## [Task details]
Beginning with the opening line of the entries, return every line through the one containing "un OUI ENTHOUSIASTE.", both included, and nothing else. Omit pictures.

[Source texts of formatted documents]
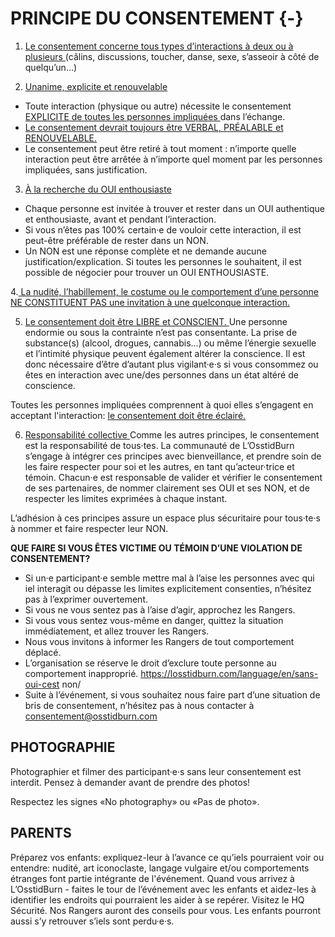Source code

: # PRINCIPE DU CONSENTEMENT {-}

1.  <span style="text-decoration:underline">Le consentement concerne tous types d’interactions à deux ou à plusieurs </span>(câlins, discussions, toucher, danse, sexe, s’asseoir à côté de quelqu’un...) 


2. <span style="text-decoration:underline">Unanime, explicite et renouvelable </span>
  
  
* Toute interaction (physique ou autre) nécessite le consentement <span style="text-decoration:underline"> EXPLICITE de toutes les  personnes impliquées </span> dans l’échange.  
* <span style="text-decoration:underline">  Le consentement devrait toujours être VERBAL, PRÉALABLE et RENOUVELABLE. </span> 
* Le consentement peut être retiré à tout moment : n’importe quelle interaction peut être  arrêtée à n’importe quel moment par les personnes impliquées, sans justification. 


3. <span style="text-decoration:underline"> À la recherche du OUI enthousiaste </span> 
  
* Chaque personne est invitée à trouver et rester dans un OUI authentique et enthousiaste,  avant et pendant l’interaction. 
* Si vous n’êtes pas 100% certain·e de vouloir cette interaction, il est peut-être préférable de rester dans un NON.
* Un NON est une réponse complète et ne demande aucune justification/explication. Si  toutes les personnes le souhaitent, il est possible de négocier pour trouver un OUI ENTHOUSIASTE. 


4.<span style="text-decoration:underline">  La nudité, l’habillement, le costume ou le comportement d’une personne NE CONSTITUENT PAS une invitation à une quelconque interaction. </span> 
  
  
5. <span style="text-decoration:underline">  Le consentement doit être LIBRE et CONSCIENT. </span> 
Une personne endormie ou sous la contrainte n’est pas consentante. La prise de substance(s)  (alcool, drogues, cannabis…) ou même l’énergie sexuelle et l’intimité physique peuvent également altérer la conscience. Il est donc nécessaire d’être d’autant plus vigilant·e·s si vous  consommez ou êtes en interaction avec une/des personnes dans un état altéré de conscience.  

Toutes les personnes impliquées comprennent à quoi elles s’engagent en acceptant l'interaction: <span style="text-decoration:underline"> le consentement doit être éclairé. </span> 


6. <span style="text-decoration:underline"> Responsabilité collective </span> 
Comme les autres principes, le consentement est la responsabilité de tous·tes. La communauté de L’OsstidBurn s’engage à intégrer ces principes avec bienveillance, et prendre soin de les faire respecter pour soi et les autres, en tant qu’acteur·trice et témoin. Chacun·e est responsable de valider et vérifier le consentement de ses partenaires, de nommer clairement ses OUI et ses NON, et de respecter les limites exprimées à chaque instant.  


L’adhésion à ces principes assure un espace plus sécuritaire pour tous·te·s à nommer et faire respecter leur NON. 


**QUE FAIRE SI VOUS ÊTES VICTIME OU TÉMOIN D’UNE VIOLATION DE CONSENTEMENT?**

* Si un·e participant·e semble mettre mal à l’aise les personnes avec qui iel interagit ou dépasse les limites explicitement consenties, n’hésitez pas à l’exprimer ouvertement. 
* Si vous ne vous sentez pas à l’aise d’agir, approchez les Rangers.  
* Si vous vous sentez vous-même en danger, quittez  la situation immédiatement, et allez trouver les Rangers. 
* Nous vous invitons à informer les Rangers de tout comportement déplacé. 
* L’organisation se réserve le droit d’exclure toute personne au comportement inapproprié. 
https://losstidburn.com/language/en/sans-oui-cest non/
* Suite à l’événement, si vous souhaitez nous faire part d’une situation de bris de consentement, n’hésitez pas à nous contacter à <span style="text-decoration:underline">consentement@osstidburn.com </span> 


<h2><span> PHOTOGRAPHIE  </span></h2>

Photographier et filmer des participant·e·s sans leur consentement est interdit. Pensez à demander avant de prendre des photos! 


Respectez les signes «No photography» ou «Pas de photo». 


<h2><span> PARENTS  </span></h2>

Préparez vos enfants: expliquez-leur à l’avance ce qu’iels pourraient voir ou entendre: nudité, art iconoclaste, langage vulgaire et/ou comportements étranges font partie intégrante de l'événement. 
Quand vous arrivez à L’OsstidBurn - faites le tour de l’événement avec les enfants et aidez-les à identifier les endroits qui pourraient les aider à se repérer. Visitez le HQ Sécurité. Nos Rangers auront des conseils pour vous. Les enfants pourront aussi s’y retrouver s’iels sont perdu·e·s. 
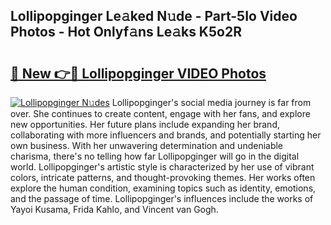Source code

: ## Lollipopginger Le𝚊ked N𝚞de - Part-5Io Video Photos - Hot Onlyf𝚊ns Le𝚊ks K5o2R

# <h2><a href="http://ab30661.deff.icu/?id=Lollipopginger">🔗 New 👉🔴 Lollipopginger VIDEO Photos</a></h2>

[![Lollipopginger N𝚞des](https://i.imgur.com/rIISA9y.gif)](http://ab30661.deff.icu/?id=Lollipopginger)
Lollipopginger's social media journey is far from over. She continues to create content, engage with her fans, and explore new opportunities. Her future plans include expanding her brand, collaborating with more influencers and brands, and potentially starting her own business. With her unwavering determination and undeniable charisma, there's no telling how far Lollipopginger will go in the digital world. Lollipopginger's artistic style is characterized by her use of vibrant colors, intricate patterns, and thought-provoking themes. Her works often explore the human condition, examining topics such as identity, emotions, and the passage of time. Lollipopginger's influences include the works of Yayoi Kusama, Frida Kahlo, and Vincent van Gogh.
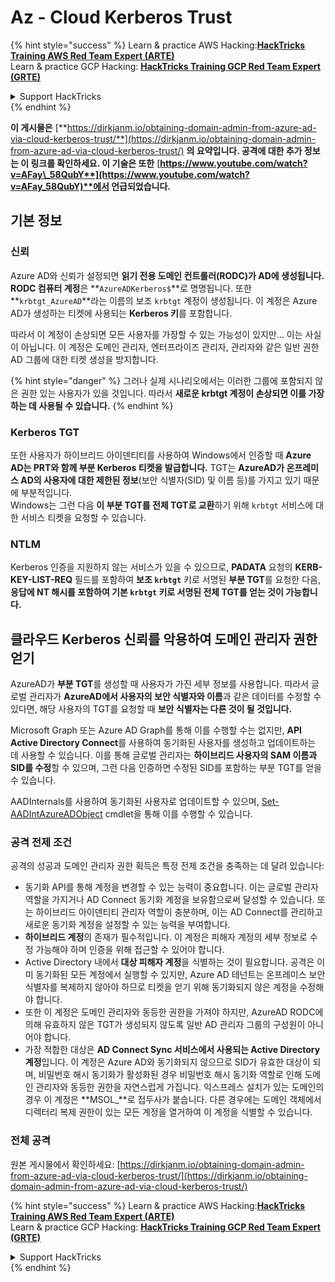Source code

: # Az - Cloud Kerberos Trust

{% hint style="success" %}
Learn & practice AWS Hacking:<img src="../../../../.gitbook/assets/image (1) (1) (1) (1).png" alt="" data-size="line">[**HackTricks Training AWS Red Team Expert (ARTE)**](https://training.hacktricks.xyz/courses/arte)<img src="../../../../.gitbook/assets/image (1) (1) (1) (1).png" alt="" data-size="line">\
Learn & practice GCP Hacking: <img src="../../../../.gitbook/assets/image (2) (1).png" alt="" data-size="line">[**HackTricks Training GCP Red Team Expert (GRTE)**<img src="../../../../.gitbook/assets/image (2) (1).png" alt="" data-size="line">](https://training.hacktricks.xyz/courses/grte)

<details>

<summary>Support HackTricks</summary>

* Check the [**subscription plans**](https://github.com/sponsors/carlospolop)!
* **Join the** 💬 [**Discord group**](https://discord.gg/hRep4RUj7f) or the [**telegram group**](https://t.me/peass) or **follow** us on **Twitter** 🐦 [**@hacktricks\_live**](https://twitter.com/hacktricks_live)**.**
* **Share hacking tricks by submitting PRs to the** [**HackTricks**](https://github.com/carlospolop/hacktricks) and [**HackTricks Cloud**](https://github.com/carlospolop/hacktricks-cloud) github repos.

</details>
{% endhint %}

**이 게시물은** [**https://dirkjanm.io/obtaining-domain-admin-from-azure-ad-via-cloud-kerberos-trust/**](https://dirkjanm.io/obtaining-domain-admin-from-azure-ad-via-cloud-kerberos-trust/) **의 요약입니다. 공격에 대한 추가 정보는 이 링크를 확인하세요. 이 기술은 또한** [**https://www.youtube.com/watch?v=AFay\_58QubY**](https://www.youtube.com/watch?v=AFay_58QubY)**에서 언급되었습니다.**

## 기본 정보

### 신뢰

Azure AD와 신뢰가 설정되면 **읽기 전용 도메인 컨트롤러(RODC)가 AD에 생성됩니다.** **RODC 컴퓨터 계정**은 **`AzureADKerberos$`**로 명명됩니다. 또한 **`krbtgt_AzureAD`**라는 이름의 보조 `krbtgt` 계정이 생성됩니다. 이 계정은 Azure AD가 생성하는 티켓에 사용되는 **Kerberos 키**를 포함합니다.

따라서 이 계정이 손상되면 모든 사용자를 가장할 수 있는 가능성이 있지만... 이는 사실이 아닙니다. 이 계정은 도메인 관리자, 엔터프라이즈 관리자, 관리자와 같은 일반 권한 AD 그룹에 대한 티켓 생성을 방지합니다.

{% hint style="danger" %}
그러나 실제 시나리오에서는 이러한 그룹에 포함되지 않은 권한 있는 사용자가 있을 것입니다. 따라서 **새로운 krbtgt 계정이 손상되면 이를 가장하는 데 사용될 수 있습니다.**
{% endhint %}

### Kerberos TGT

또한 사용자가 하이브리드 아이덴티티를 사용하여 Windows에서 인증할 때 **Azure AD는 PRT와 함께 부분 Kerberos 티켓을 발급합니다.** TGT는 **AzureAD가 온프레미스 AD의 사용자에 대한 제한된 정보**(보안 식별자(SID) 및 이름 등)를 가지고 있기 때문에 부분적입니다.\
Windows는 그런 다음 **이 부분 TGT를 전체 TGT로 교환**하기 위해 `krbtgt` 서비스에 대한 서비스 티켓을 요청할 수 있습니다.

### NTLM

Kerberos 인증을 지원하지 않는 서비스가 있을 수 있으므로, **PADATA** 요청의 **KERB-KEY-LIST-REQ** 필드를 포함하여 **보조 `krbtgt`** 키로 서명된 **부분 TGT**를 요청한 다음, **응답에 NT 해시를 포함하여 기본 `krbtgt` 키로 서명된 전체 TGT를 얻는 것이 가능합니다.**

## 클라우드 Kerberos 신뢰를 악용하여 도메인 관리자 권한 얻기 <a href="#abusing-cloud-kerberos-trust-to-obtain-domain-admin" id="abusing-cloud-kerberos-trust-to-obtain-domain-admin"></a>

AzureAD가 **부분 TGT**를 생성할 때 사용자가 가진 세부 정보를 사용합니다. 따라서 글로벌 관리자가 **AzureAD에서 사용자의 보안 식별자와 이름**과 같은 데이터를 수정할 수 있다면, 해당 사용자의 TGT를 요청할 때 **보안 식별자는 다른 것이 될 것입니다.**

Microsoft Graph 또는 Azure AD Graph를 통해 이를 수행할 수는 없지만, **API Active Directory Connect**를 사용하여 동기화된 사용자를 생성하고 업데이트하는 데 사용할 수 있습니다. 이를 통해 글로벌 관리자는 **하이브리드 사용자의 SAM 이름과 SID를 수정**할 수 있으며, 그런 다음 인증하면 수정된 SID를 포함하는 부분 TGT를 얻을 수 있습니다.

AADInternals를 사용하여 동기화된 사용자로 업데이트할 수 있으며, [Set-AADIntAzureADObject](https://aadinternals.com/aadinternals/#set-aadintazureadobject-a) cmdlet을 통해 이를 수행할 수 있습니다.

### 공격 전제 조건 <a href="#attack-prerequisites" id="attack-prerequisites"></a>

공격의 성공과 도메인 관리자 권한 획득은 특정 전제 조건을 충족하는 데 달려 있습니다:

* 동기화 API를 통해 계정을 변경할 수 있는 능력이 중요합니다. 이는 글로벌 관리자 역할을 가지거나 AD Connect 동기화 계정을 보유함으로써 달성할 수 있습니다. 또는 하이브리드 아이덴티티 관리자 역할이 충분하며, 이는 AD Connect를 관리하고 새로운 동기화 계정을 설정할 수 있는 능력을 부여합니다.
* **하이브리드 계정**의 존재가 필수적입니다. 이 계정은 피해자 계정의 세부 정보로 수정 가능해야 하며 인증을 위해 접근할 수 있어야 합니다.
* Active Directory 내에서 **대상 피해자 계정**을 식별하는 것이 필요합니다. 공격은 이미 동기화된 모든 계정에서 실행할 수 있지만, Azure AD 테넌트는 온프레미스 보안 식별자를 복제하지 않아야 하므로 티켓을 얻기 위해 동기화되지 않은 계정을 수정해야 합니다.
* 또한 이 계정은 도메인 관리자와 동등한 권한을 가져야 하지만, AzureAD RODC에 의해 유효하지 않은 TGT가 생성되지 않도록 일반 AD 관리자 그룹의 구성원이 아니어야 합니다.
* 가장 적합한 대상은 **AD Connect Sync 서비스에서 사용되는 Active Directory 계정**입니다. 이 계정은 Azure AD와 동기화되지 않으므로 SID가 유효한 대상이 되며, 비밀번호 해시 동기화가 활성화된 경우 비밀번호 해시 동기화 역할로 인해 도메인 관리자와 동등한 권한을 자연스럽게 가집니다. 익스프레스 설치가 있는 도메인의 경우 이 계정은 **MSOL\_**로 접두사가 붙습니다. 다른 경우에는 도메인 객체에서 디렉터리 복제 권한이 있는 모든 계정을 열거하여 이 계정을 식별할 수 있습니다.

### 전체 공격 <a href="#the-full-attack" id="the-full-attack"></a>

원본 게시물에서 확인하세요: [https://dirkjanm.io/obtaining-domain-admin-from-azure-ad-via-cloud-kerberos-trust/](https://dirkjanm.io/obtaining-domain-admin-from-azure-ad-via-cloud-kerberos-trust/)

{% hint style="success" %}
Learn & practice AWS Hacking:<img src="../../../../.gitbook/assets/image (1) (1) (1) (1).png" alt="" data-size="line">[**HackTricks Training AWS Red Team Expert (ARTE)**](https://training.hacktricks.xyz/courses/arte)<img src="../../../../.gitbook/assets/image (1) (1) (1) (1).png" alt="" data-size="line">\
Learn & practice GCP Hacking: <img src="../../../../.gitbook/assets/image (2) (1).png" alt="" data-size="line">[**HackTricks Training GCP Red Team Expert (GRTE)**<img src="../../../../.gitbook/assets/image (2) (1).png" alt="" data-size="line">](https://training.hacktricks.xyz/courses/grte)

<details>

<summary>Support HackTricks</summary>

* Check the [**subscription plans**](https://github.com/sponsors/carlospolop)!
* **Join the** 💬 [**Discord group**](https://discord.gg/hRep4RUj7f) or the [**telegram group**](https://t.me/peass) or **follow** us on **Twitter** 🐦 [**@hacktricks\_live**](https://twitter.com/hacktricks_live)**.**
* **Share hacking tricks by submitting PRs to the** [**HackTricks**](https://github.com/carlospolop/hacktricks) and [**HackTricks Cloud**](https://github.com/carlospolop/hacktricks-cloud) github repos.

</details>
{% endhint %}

## [Task solution]
Source code

: # PRINCIPE DU CONSENTEMENT {-}

1.  <span style="text-decoration:underline">Le consentement concerne tous types d’interactions à deux ou à plusieurs </span>(câlins, discussions, toucher, danse, sexe, s’asseoir à côté de quelqu’un...) 


2. <span style="text-decoration:underline">Unanime, explicite et renouvelable </span>
  
  
* Toute interaction (physique ou autre) nécessite le consentement <span style="text-decoration:underline"> EXPLICITE de toutes les  personnes impliquées </span> dans l’échange.  
* <span style="text-decoration:underline">  Le consentement devrait toujours être VERBAL, PRÉALABLE et RENOUVELABLE. </span> 
* Le consentement peut être retiré à tout moment : n’importe quelle interaction peut être  arrêtée à n’importe quel moment par les personnes impliquées, sans justification. 


3. <span style="text-decoration:underline"> À la recherche du OUI enthousiaste </span> 
  
* Chaque personne est invitée à trouver et rester dans un OUI authentique et enthousiaste,  avant et pendant l’interaction. 
* Si vous n’êtes pas 100% certain·e de vouloir cette interaction, il est peut-être préférable de rester dans un NON.
* Un NON est une réponse complète et ne demande aucune justification/explication. Si  toutes les personnes le souhaitent, il est possible de négocier pour trouver un OUI ENTHOUSIASTE. 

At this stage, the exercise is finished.